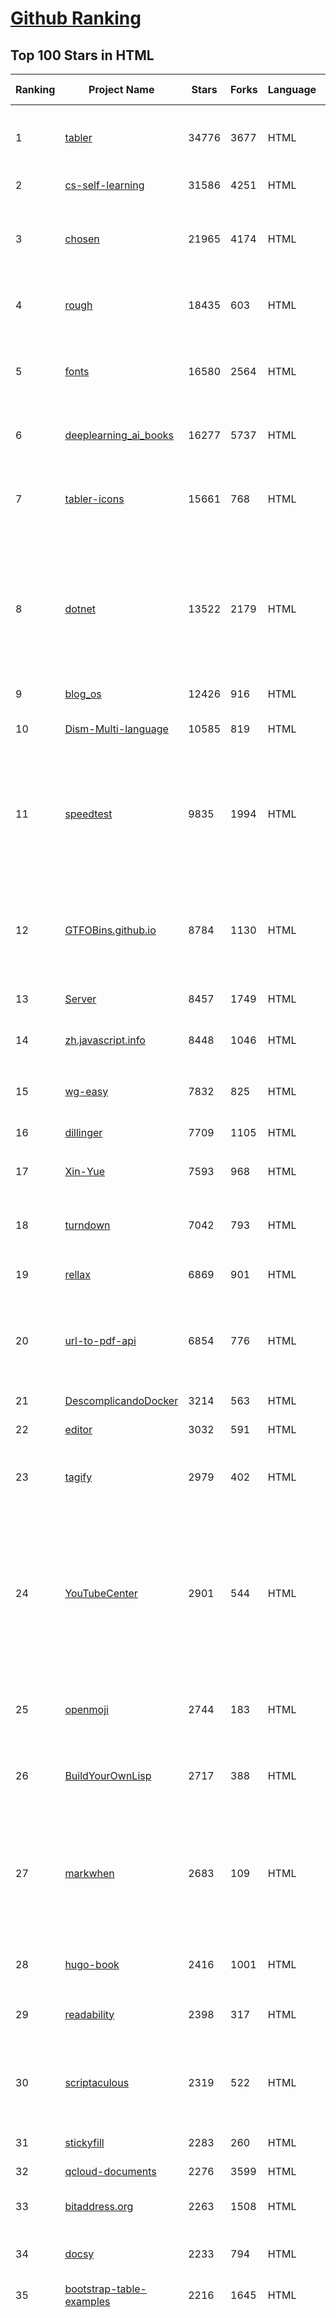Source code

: [Github Ranking](../README.md)
==========

## Top 100 Stars in HTML

| Ranking | Project Name | Stars | Forks | Language | Open Issues | Description | Last Commit |
| ------- | ------------ | ----- | ----- | -------- | ----------- | ----------- | ----------- |
| 1 | [tabler](https://github.com/tabler/tabler) | 34776 | 3677 | HTML | 55 | Tabler is free and open-source HTML Dashboard UI Kit built on Bootstrap | 2023-07-22T13:27:14Z |
| 2 | [cs-self-learning](https://github.com/PKUFlyingPig/cs-self-learning) | 31586 | 4251 | HTML | 65 | 计算机自学指南 | 2023-07-25T05:56:36Z |
| 3 | [chosen](https://github.com/harvesthq/chosen) | 21965 | 4174 | HTML | 250 | Deprecated - Chosen is a library for making long, unwieldy select boxes more friendly. | 2022-09-26T21:24:42Z |
| 4 | [rough](https://github.com/rough-stuff/rough) | 18435 | 603 | HTML | 27 | Create graphics with a hand-drawn, sketchy, appearance | 2023-07-19T02:33:46Z |
| 5 | [fonts](https://github.com/google/fonts) | 16580 | 2564 | HTML | 1089 | Font files available from Google Fonts, and a public issue tracker for all things Google Fonts | 2023-07-24T18:31:55Z |
| 6 | [deeplearning_ai_books](https://github.com/fengdu78/deeplearning_ai_books) | 16277 | 5737 | HTML | 51 | deeplearning.ai（吴恩达老师的深度学习课程笔记及资源） | 2022-04-29T04:04:23Z |
| 7 | [tabler-icons](https://github.com/tabler/tabler-icons) | 15661 | 768 | HTML | 206 | A set of over 4500 free MIT-licensed high-quality SVG icons for you to use in your web projects. | 2023-07-24T21:11:10Z |
| 8 | [dotnet](https://github.com/microsoft/dotnet) | 13522 | 2179 | HTML | 224 | This repo is the official home of .NET on GitHub. It's a great starting point to find many .NET OSS projects from Microsoft and the community, including many that are part of the .NET Foundation. | 2023-07-23T07:13:55Z |
| 9 | [blog_os](https://github.com/phil-opp/blog_os) | 12426 | 916 | HTML | 57 | Writing an OS in Rust | 2023-07-09T09:30:38Z |
| 10 | [Dism-Multi-language](https://github.com/Chuyu-Team/Dism-Multi-language) | 10585 | 819 | HTML | 238 | Dism++ Multi-language Support & BUG Report | 2023-07-17T03:12:36Z |
| 11 | [speedtest](https://github.com/librespeed/speedtest) | 9835 | 1994 | HTML | 79 | Self-hosted Speedtest for HTML5 and more. Easy setup, examples, configurable, mobile friendly. Supports PHP, Node, Multiple servers, and more | 2023-05-04T13:39:12Z |
| 12 | [GTFOBins.github.io](https://github.com/GTFOBins/GTFOBins.github.io) | 8784 | 1130 | HTML | 5 | GTFOBins is a curated list of Unix binaries that can be used to bypass local security restrictions in misconfigured systems | 2023-07-25T06:07:25Z |
| 13 | [Server](https://github.com/PanDownloadServer/Server) | 8457 | 1749 | HTML | 134 | PanDownload的个人维护版本 | 2020-09-25T01:38:15Z |
| 14 | [zh.javascript.info](https://github.com/javascript-tutorial/zh.javascript.info) | 8448 | 1046 | HTML | 6 | 现代 JavaScript 教程（The Modern JavaScript Tutorial） | 2023-07-13T08:43:07Z |
| 15 | [wg-easy](https://github.com/wg-easy/wg-easy) | 7832 | 825 | HTML | 106 | The easiest way to run WireGuard VPN + Web-based Admin UI. | 2023-07-14T06:15:38Z |
| 16 | [dillinger](https://github.com/joemccann/dillinger) | 7709 | 1105 | HTML | 111 | The last Markdown editor, ever. | 2023-05-20T19:03:41Z |
| 17 | [Xin-Yue](https://github.com/sikaozhe1997/Xin-Yue) | 7593 | 968 | HTML | 37 | 岳昕：致北大师生与北大外国语学院的一封公开信 | 2019-05-04T17:07:56Z |
| 18 | [turndown](https://github.com/mixmark-io/turndown) | 7042 | 793 | HTML | 90 | 🛏 An HTML to Markdown converter written in JavaScript | 2023-07-20T10:20:03Z |
| 19 | [rellax](https://github.com/dixonandmoe/rellax) | 6869 | 901 | HTML | 72 | Lightweight, vanilla javascript parallax library | 2022-03-22T17:34:52Z |
| 20 | [url-to-pdf-api](https://github.com/alvarcarto/url-to-pdf-api) | 6854 | 776 | HTML | 33 | Web page PDF/PNG rendering done right. Self-hosted service for rendering receipts, invoices, or any content. | 2023-05-09T03:16:31Z |
| 21 | [DescomplicandoDocker](https://github.com/badtuxx/DescomplicandoDocker) | 3214 | 563 | HTML | 1 | Descomplicando o Docker, o livro. | 2023-03-11T18:45:57Z |
| 22 | [editor](https://github.com/codeinthedark/editor) | 3032 | 591 | HTML | 11 | The official Code in the Dark editor | 2022-09-06T23:02:56Z |
| 23 | [tagify](https://github.com/yairEO/tagify) | 2979 | 402 | HTML | 71 | 🔖 lightweight, efficient Tags input component in Vanilla JS / React / Angular / Vue | 2023-06-13T19:36:57Z |
| 24 | [YouTubeCenter](https://github.com/YePpHa/YouTubeCenter) | 2901 | 544 | HTML | 1246 | YouTube Center is a userscript designed to expand the functionality of YouTube. It includes the ability to download the video you're watching, auto selecting your preferred video quality and much more. | 2018-04-12T19:04:11Z |
| 25 | [openmoji](https://github.com/hfg-gmuend/openmoji) | 2744 | 183 | HTML | 43 | Open source emojis for designers, developers and everyone else! | 2023-07-21T08:46:10Z |
| 26 | [BuildYourOwnLisp](https://github.com/orangeduck/BuildYourOwnLisp) | 2717 | 388 | HTML | 14 | Learn C and build your own programming language in under 1000 lines of code! | 2022-07-25T19:58:21Z |
| 27 | [markwhen](https://github.com/mark-when/markwhen) | 2683 | 109 | HTML | 62 | Make a cascading timeline from markdown-like text. Supports simple American/European date styles, ISO8601, images, links, locations, and more. | 2023-03-27T23:40:05Z |
| 28 | [hugo-book](https://github.com/alex-shpak/hugo-book) | 2416 | 1001 | HTML | 44 | Hugo documentation theme as simple as plain book | 2023-07-12T16:36:17Z |
| 29 | [readability](https://github.com/luin/readability) | 2398 | 317 | HTML | 33 | 📚 Turn any web page into a clean view | 2021-04-03T15:41:02Z |
| 30 | [scriptaculous](https://github.com/madrobby/scriptaculous) | 2319 | 522 | HTML | 18 | script.aculo.us is an open-source JavaScript framework for visual effects and interface behaviours. | 2023-04-26T22:14:14Z |
| 31 | [stickyfill](https://github.com/wilddeer/stickyfill) | 2283 | 260 | HTML | 0 | Polyfill for CSS `position: sticky` | 2020-10-07T15:37:28Z |
| 32 | [qcloud-documents](https://github.com/tencentyun/qcloud-documents) | 2276 | 3599 | HTML | 21 | 腾讯云官方文档 | 2023-07-25T09:00:42Z |
| 33 | [bitaddress.org](https://github.com/pointbiz/bitaddress.org) | 2263 | 1508 | HTML | 73 | JavaScript Client-Side Bitcoin Wallet Generator | 2023-06-16T04:24:55Z |
| 34 | [docsy](https://github.com/google/docsy) | 2233 | 794 | HTML | 199 | A set of Hugo doc templates for launching open source content. | 2023-07-22T08:09:00Z |
| 35 | [bootstrap-table-examples](https://github.com/wenzhixin/bootstrap-table-examples) | 2216 | 1645 | HTML | 34 | Bootstrap table examples | 2023-07-10T15:50:32Z |
| 36 | [javascript-notes](https://github.com/anbang/javascript-notes) | 2201 | 500 | HTML | 2 | 朱安邦的 JavaScript 学习笔记；JavaScript学习总结；前端变化太快，只有把JS基础打扎实了，才能游刃有余；为了让我的JavaScript基础异常牢固，思路更加清晰，我会把以前总结过的知识和平时看到的资料放在这里，把以前零零散散的知识点全部串起来！这个项目也许写到最后会是一个非常不错的JavaScript教程，希望可以帮到更多的人；收藏请点star；如果发现我有写错误的，欢迎随时帮我改正，或者增加新的观点，谢谢！ | 2020-12-25T05:24:59Z |
| 37 | [todc-bootstrap](https://github.com/todc/todc-bootstrap) | 2124 | 238 | HTML | 4 | Google-styled theme for Bootstrap. | 2023-07-24T14:59:35Z |
| 38 | [reverse-shell-generator](https://github.com/0dayCTF/reverse-shell-generator) | 2111 | 484 | HTML | 1 | Hosted Reverse Shell generator with a ton of functionality. -- (Great for CTFs) | 2023-06-13T09:00:35Z |
| 39 | [pybluez](https://github.com/pybluez/pybluez) | 2039 | 627 | HTML | 32 | Bluetooth Python extension module | 2023-04-14T05:29:25Z |
| 40 | [daily-interview](https://github.com/datawhalechina/daily-interview) | 2023 | 388 | HTML | 2 | Datawhale成员整理的面经，内容包括机器学习，CV，NLP，推荐，开发等，欢迎大家star | 2022-09-28T08:35:20Z |
| 41 | [log](https://github.com/adamschwartz/log) | 2990 | 153 | HTML | 5 | Console.log with style. | 2023-04-08T01:27:48Z |
| 42 | [tagify](https://github.com/yairEO/tagify) | 2979 | 402 | HTML | 71 | 🔖 lightweight, efficient Tags input component in Vanilla JS / React / Angular / Vue | 2023-06-13T19:36:57Z |
| 43 | [restreamer](https://github.com/datarhei/restreamer) | 2941 | 370 | HTML | 61 | The Restreamer is a complete streaming server solution for self-hosting. It has a visually appealing user interface and no ongoing license costs. Upload your live stream to YouTube, Twitch, Facebook, Vimeo, or other streaming solutions like Wowza. Receive video data from OBS and publish it with the RTMP and SRT server. | 2023-05-08T13:14:15Z |
| 44 | [modular-admin-html](https://github.com/modularcode/modular-admin-html) | 2925 | 835 | HTML | 48 | ModularAdmin - Free Dashboard Theme Built On Bootstrap 4 \| HTML Version | 2022-12-06T14:34:35Z |
| 45 | [YouTubeCenter](https://github.com/YePpHa/YouTubeCenter) | 2901 | 544 | HTML | 1246 | YouTube Center is a userscript designed to expand the functionality of YouTube. It includes the ability to download the video you're watching, auto selecting your preferred video quality and much more. | 2018-04-12T19:04:11Z |
| 46 | [Bootstrap-Image-Gallery](https://github.com/blueimp/Bootstrap-Image-Gallery) | 2843 | 910 | HTML | 0 | This project is deprecated in favor of blueimp Gallery. | 2016-10-08T19:01:01Z |
| 47 | [openmoji](https://github.com/hfg-gmuend/openmoji) | 2744 | 183 | HTML | 43 | Open source emojis for designers, developers and everyone else! | 2023-07-21T08:46:10Z |
| 48 | [text-spinners](https://github.com/maxbeier/text-spinners) | 2727 | 110 | HTML | 0 | Pure text, CSS only, font independent, inline loading indicators | 2018-01-24T14:18:42Z |
| 49 | [BuildYourOwnLisp](https://github.com/orangeduck/BuildYourOwnLisp) | 2717 | 388 | HTML | 14 | Learn C and build your own programming language in under 1000 lines of code! | 2022-07-25T19:58:21Z |
| 50 | [markwhen](https://github.com/mark-when/markwhen) | 2683 | 109 | HTML | 62 | Make a cascading timeline from markdown-like text. Supports simple American/European date styles, ISO8601, images, links, locations, and more. | 2023-03-27T23:40:05Z |
| 51 | [front-end-Interview-Questions](https://github.com/khan4019/front-end-Interview-Questions) | 2607 | 661 | HTML | 5 | Help the front End community to rock interview | 2018-09-17T10:35:17Z |
| 52 | [Markdown-Resume](https://github.com/CyC2018/Markdown-Resume) | 2585 | 1441 | HTML | 8 | ⭐️ Markdown 简历模版 | 2019-10-30T06:08:52Z |
| 53 | [luaforwindows](https://github.com/rjpcomputing/luaforwindows) | 2555 | 470 | HTML | 42 | Lua for Windows is a 'batteries included environment' for the Lua scripting language on Windows. NOTICE: Looking for maintainer. | 2023-07-15T21:16:47Z |
| 54 | [rustviz](https://github.com/rustviz/rustviz) | 2426 | 68 | HTML | 19 | Interactively Visualizing Ownership and Borrowing for Rust | 2023-07-04T03:53:41Z |
| 55 | [hugo-book](https://github.com/alex-shpak/hugo-book) | 2416 | 1001 | HTML | 44 | Hugo documentation theme as simple as plain book | 2023-07-12T16:36:17Z |
| 56 | [readability](https://github.com/luin/readability) | 2398 | 317 | HTML | 33 | 📚 Turn any web page into a clean view | 2021-04-03T15:41:02Z |
| 57 | [awesome-quantum-machine-learning](https://github.com/krishnakumarsekar/awesome-quantum-machine-learning) | 2329 | 633 | HTML | 2 | Here you can get all the Quantum Machine learning Basics, Algorithms ,Study Materials ,Projects and the descriptions of the projects around the web | 2023-03-11T09:03:23Z |
| 58 | [scriptaculous](https://github.com/madrobby/scriptaculous) | 2319 | 522 | HTML | 18 | script.aculo.us is an open-source JavaScript framework for visual effects and interface behaviours. | 2023-04-26T22:14:14Z |
| 59 | [samurai-native](https://github.com/hackers-painters/samurai-native) | 2292 | 393 | HTML | 20 | Bring web standards to native platform | 2015-09-01T06:25:19Z |
| 60 | [stickyfill](https://github.com/wilddeer/stickyfill) | 2283 | 260 | HTML | 0 | Polyfill for CSS `position: sticky` | 2020-10-07T15:37:28Z |
| 61 | [freewall](https://github.com/kombai/freewall) | 1853 | 379 | HTML | 114 | Freewall is a cross-browser and responsive jQuery plugin to help you create grid, image and masonry layouts  for desktop, mobile, and tablet...  | 2020-05-04T18:29:38Z |
| 62 | [modern-font-stacks](https://github.com/system-fonts/modern-font-stacks) | 1847 | 28 | HTML | 1 | System font stack CSS organized by typeface classification for every modern operating system | 2023-07-07T16:46:09Z |
| 63 | [typebase.css](https://github.com/devinhunt/typebase.css) | 1813 | 121 | HTML | 3 | A starting point for good typography on the web. | 2021-10-05T12:11:31Z |
| 64 | [webdevbootcamp](https://github.com/nax3t/webdevbootcamp) | 1811 | 1077 | HTML | 6 | All source code for back-end projects from the Web Developer Bootcamp | 2023-04-30T12:10:59Z |
| 65 | [SnappyDB](https://github.com/nhachicha/SnappyDB) | 1782 | 232 | HTML | 66 | A key-value database for Android | 2019-11-03T10:25:44Z |
| 66 | [small](https://github.com/mathiasbynens/small) | 1776 | 186 | HTML | 23 | Smallest possible syntactically valid files of different types | 2022-12-17T04:33:57Z |
| 67 | [awesome-streamlit](https://github.com/MarcSkovMadsen/awesome-streamlit) | 1725 | 318 | HTML | 8 | The purpose of this project is to share knowledge on how awesome Streamlit is and can be | 2023-05-25T17:22:46Z |
| 68 | [proposal-class-fields](https://github.com/tc39/proposal-class-fields) | 1712 | 126 | HTML | 36 | Orthogonally-informed combination of public and private fields proposals | 2022-01-24T20:55:32Z |
| 69 | [kotlin-guides](https://github.com/android/kotlin-guides) | 1697 | 144 | HTML | 18 | A set of guides for writing Kotlin for Android. | 2018-10-16T15:24:07Z |
| 70 | [security-txt](https://github.com/securitytxt/security-txt) | 1687 | 74 | HTML | 15 | A proposed standard that allows websites to define security policies. | 2022-12-09T14:58:11Z |
| 71 | [BitmapFonts](https://github.com/ianhan/BitmapFonts) | 1683 | 82 | HTML | 1 | My collection of bitmap fonts pulled from various demoscene archives over the years | 2021-02-03T23:45:44Z |
| 72 | [javascript-lessons](https://github.com/stone0090/javascript-lessons) | 1669 | 299 | HTML | 1 | 本课程之所以叫做《JavaScript 闯关记》，是因为部分章节精心设计了挑战关卡，通过提供更多的实战机会，让大家可以循序渐进地、有目的地、有挑战地开展学习。 | 2017-09-24T12:26:59Z |
| 73 | [luasocket](https://github.com/lunarmodules/luasocket) | 1666 | 598 | HTML | 88 | Network support for the Lua language | 2023-04-08T20:51:55Z |
| 74 | [Justified-Gallery](https://github.com/miromannino/Justified-Gallery) | 1627 | 295 | HTML | 117 | Javascript library to help creating high quality justified galleries of images. Used by thousands of websites as well as the photography community 500px. | 2023-04-12T00:13:19Z |
| 75 | [sample-code](https://github.com/appium-boneyard/sample-code) | 1618 | 2383 | HTML | 0 | appium sample code (dotnet, java, node, perl, php, python, ruby, etc.) | 2019-05-02T21:16:34Z |
| 76 | [make-wheels](https://github.com/haixiangyan/make-wheels) | 1616 | 99 | HTML | 0 | 🔥 🔥 《造轮子》系列小书 —— 带你造 10 个实用的 npm 库 📦 | 2022-01-27T07:08:00Z |
| 77 | [mosaico](https://github.com/voidlabs/mosaico) | 1606 | 483 | HTML | 19 | Mosaico - Responsive Email Template Editor | 2023-07-04T11:01:31Z |
| 78 | [awesome-resources](https://github.com/lyfeyaj/awesome-resources) | 1600 | 464 | HTML | 3 | Awesome resources for coding and learning: open source projects, websites, books e.g. | 2022-12-17T05:12:03Z |
| 79 | [react-force-graph](https://github.com/vasturiano/react-force-graph) | 1593 | 223 | HTML | 148 | React component for 2D, 3D, VR and AR force directed graphs | 2023-05-01T22:17:22Z |
| 80 | [dockers](https://github.com/iron-io/dockers) | 1591 | 144 | HTML | 8 | Uber tiny Docker images for all the things.  | 2022-06-03T15:10:21Z |
| 81 | [voice-elements](https://github.com/zenorocha/voice-elements) | 1347 | 265 | HTML | 12 | :speaker: Web Component wrapper to the Web Speech API, that allows you to do voice recognition and speech synthesis using Polymer | 2018-04-30T09:44:01Z |
| 82 | [html5bones](https://github.com/iandevlin/html5bones) | 1345 | 227 | HTML | 1 | The HTML5 template that goes back to basics | 2023-05-29T11:06:42Z |
| 83 | [SRC-experience](https://github.com/Wh0ale/SRC-experience) | 1316 | 319 | HTML | 0 | 工欲善其事，必先利其器 | 2021-12-02T04:15:29Z |
| 84 | [gd-utils](https://github.com/iwestlin/gd-utils) | 1315 | 458 | HTML | 55 | Google Drive 百宝箱 | 2023-03-05T02:43:49Z |
| 85 | [queues.io](https://github.com/lukaszx0/queues.io) | 1305 | 184 | HTML | 0 | Queues, all of them. | 2020-02-05T19:48:00Z |
| 86 | [aave-protocol](https://github.com/aave/aave-protocol) | 1292 | 550 | HTML | 19 | Aave Protocol Version 1.0 - Decentralized Lending Pools | 2023-06-05T21:43:51Z |
| 87 | [project-open-data.github.io](https://github.com/project-open-data/project-open-data.github.io) | 1267 | 624 | HTML | 71 | Open Data Policy — Managing Information as an Asset | 2023-05-11T09:38:18Z |
| 88 | [ctf-challenges](https://github.com/ctf-wiki/ctf-challenges) | 1265 | 424 | HTML | 2 | None | 2023-07-12T01:19:45Z |
| 89 | [Fork-Awesome](https://github.com/ForkAwesome/Fork-Awesome) | 1254 | 146 | HTML | 126 | A fork of the iconic font and CSS toolkit | 2023-04-22T12:12:12Z |
| 90 | [node.umelabs.dev](https://github.com/UmeLabs/node.umelabs.dev) | 1251 | 136 | HTML | 2 | 每天24:00点前更新免费SS/SSR节点 | 2022-02-02T11:39:32Z |
| 91 | [CredSniper](https://github.com/ustayready/CredSniper) | 1228 | 308 | HTML | 16 | CredSniper is a phishing framework written with the Python micro-framework Flask and Jinja2 templating which supports capturing 2FA tokens. | 2020-05-22T16:31:01Z |
| 92 | [deep-review](https://github.com/greenelab/deep-review) | 1227 | 276 | HTML | 422 | A collaboratively written review paper on deep learning, genomics, and precision medicine | 2022-12-25T00:01:13Z |
| 93 | [linkedom](https://github.com/WebReflection/linkedom) | 1226 | 58 | HTML | 14 | A triple-linked lists based DOM implementation. | 2023-07-20T10:43:27Z |
| 94 | [node-red-dashboard](https://github.com/node-red/node-red-dashboard) | 1212 | 435 | HTML | 67 | A dashboard UI for Node-RED | 2023-05-26T14:34:40Z |
| 95 | [laravel5-example](https://github.com/bestmomo/laravel5-example) | 1206 | 579 | HTML | 15 | Simple laravel5 example for tutorial | 2020-04-24T09:22:56Z |
| 96 | [cool-admin-vue](https://github.com/cool-team-official/cool-admin-vue) | 1192 | 339 | HTML | 5 | 🔥 cool-admin一个很酷的后台权限管理框架，模块化、插件化、CRUD极速开发，永久开源免费，基于midway.js 3.0、typeorm、mysql、jwt、element-ui、vuex、vue-router、vue等构建 | 2023-06-13T14:59:14Z |
| 97 | [iOS-Fleet-Management-SDK](https://github.com/Estimote/iOS-Fleet-Management-SDK) | 1182 | 410 | HTML | 3 | Estimote Fleet Management SDK for iOS | 2020-04-24T16:31:53Z |
| 98 | [pines](https://github.com/thedevdojo/pines) | 1179 | 45 | HTML | 12 | The Pines UI library | 2023-07-18T19:39:49Z |
| 99 | [NGINX-Demos](https://github.com/nginxinc/NGINX-Demos) | 1175 | 666 | HTML | 16 | NGINX and NGINX Plus demos | 2023-07-24T20:35:56Z |
| 100 | [Ronin](https://github.com/hundredrabbits/Ronin) | 1173 | 67 | HTML | 14 | Experimental Graphics Terminal | 2021-04-06T15:23:46Z |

════════════════════

TASK DIRECTIONS: Give the number of lines above that hold the word "wilddeer", and nothing more.

SOLUTION TO THIS PROBLEM: 2